▶ _WHAT THIS TASK INVOLVES_
Only the lines from the beginning of the data below through the line that contains "非空集合 $X$ 上的关系" should be repeated, exactly as written.

▶ _TASK MATERIAL_
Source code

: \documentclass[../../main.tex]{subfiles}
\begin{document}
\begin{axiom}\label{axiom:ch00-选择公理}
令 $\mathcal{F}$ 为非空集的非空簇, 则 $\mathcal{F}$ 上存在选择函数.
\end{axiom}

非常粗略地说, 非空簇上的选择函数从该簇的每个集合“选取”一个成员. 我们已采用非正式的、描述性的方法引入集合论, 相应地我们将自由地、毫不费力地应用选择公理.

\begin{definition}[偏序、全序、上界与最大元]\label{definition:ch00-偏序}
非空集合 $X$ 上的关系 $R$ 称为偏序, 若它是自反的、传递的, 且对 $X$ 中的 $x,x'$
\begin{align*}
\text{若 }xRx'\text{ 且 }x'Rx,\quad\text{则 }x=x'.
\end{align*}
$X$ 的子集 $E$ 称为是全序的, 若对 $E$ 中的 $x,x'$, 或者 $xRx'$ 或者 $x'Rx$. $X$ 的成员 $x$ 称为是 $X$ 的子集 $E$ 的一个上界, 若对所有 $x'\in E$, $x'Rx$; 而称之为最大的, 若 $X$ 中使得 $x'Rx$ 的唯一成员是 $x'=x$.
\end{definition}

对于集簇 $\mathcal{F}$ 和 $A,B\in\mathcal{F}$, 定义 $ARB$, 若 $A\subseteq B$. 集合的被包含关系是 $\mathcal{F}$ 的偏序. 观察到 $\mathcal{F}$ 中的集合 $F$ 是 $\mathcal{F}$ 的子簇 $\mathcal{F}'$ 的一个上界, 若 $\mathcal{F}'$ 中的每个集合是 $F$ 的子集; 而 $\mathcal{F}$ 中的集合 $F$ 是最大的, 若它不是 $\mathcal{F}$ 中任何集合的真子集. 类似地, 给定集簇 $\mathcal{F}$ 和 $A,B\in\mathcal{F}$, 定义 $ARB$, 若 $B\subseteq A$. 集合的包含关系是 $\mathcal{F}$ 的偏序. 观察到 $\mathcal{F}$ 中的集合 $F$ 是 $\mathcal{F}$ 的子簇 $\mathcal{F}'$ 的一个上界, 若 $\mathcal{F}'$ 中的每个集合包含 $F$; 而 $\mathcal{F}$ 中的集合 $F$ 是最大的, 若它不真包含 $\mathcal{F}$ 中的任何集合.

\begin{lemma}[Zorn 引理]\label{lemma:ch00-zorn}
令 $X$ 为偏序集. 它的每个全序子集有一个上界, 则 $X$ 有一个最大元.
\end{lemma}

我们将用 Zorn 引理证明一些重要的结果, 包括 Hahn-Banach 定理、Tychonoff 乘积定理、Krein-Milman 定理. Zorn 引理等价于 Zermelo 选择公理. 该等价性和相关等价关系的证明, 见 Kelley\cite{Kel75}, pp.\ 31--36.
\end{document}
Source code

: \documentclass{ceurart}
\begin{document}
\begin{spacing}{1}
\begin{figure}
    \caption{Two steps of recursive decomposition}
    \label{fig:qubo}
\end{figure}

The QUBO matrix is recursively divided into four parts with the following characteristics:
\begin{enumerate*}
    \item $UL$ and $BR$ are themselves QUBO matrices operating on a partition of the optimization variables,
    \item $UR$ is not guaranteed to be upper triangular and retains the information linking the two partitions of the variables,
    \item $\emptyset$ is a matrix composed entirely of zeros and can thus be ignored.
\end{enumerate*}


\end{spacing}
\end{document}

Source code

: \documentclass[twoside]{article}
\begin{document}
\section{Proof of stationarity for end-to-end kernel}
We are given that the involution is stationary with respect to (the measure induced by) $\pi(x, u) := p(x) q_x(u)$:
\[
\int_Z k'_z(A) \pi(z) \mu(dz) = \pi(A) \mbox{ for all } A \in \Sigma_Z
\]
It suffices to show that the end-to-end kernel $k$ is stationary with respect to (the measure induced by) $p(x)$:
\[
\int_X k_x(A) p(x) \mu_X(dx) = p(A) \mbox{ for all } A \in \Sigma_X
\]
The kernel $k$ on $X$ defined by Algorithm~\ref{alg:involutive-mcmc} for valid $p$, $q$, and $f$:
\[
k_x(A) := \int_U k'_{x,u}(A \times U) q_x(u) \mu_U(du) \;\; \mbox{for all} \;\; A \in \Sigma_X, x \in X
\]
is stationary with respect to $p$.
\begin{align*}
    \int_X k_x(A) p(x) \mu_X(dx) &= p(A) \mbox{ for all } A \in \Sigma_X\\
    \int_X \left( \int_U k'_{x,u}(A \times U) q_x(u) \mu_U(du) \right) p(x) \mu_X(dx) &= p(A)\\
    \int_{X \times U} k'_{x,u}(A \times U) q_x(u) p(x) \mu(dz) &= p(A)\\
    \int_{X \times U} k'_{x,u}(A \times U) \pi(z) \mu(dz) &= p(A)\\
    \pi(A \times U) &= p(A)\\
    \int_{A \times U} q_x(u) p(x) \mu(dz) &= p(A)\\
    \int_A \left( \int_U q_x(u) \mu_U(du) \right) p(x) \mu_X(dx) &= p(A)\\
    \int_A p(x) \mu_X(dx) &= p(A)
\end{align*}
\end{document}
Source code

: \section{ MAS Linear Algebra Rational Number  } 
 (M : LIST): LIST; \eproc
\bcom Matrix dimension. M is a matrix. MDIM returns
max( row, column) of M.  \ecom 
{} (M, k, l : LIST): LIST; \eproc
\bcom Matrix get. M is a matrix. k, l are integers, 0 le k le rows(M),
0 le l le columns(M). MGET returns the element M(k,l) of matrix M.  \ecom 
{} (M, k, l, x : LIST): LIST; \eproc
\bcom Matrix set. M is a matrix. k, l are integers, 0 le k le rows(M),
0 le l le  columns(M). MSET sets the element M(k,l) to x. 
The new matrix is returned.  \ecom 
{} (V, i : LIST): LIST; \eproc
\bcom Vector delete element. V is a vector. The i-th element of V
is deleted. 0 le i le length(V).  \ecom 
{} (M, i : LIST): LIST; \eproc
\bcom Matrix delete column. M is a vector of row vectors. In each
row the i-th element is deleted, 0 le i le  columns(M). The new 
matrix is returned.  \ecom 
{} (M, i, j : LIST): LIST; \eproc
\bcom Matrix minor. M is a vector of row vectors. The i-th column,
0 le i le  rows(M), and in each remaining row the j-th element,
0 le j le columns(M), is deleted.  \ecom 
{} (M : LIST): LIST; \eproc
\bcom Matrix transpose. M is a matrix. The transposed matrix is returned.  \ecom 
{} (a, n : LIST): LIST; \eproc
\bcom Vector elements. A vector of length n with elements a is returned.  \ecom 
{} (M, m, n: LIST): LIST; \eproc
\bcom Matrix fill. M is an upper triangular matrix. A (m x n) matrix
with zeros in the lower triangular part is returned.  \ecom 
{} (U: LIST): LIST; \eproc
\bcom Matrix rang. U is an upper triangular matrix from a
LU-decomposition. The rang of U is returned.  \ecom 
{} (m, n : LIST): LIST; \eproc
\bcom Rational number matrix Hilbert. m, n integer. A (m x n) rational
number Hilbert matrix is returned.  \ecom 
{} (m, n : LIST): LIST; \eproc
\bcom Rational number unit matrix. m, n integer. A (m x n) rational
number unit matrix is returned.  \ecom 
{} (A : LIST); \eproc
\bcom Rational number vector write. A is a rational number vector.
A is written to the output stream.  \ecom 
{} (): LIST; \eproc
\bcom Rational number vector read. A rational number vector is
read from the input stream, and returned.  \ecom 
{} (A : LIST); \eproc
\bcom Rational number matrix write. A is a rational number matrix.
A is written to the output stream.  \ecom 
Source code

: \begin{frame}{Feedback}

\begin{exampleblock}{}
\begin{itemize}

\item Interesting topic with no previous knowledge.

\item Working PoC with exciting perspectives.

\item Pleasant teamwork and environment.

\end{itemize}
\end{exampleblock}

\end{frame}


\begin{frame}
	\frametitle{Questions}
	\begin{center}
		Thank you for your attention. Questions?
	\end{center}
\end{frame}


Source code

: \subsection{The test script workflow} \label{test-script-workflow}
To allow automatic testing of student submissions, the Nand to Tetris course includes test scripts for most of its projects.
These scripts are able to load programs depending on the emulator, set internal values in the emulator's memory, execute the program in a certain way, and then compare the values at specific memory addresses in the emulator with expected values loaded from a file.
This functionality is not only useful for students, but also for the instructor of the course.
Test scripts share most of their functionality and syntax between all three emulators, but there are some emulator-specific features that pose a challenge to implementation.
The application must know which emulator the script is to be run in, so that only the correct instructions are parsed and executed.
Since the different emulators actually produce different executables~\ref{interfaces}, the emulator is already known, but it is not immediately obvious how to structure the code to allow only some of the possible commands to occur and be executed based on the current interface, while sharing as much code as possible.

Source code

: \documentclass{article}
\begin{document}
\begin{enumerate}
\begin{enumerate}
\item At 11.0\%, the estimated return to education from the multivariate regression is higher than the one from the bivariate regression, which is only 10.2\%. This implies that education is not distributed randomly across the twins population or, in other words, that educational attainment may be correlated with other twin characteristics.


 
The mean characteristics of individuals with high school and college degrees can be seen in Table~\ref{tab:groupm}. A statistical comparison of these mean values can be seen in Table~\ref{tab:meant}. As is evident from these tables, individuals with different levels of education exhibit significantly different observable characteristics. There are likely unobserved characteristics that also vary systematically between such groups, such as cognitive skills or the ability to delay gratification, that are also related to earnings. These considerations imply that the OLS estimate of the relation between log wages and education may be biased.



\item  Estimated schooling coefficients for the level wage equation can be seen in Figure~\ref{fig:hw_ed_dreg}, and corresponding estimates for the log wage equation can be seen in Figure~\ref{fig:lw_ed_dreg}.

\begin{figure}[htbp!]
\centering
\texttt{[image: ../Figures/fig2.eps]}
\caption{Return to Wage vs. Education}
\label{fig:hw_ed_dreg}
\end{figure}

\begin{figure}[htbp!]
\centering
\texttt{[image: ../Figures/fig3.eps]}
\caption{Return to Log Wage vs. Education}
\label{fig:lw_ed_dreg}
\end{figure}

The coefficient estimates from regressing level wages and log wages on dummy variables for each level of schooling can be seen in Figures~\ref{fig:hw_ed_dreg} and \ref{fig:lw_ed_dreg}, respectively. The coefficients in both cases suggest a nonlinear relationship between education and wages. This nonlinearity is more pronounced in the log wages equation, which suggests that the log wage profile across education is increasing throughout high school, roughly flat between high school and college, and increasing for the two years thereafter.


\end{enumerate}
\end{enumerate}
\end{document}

▶ _RESPONSE_
Source code

: \documentclass[../../main.tex]{subfiles}
\begin{document}
\begin{axiom}\label{axiom:ch00-选择公理}
令 $\mathcal{F}$ 为非空集的非空簇, 则 $\mathcal{F}$ 上存在选择函数.
\end{axiom}

非常粗略地说, 非空簇上的选择函数从该簇的每个集合“选取”一个成员. 我们已采用非正式的、描述性的方法引入集合论, 相应地我们将自由地、毫不费力地应用选择公理.

\begin{definition}[偏序、全序、上界与最大元]\label{definition:ch00-偏序}
非空集合 $X$ 上的关系 $R$ 称为偏序, 若它是自反的、传递的, 且对 $X$ 中的 $x,x'$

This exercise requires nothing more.